Exercise: Starting from the line that contains "## Features Implemented", reproduce each line exactly through the end of the material, and include no other lines.

Data to examine:
▼▼▼
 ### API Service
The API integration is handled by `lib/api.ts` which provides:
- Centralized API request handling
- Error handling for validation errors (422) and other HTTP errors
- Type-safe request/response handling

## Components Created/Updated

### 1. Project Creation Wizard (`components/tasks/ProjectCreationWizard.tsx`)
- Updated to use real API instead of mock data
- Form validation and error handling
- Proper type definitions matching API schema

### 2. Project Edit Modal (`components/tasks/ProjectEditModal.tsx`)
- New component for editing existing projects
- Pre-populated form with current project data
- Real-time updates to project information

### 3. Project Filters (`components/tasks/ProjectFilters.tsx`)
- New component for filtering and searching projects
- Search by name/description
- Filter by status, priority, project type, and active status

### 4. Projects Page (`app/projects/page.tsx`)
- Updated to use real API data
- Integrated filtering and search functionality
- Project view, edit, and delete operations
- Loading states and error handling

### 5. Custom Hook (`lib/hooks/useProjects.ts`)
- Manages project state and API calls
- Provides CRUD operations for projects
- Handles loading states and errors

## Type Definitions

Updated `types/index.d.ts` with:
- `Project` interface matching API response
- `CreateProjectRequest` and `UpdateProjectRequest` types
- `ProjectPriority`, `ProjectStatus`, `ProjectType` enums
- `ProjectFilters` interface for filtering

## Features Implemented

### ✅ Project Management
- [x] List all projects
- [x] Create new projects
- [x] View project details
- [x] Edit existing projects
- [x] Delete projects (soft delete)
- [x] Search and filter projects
▲▲▲
Answer section:
## Features Implemented

### ✅ Project Management
- [x] List all projects
- [x] Create new projects
- [x] View project details
- [x] Edit existing projects
- [x] Delete projects (soft delete)
- [x] Search and filter projects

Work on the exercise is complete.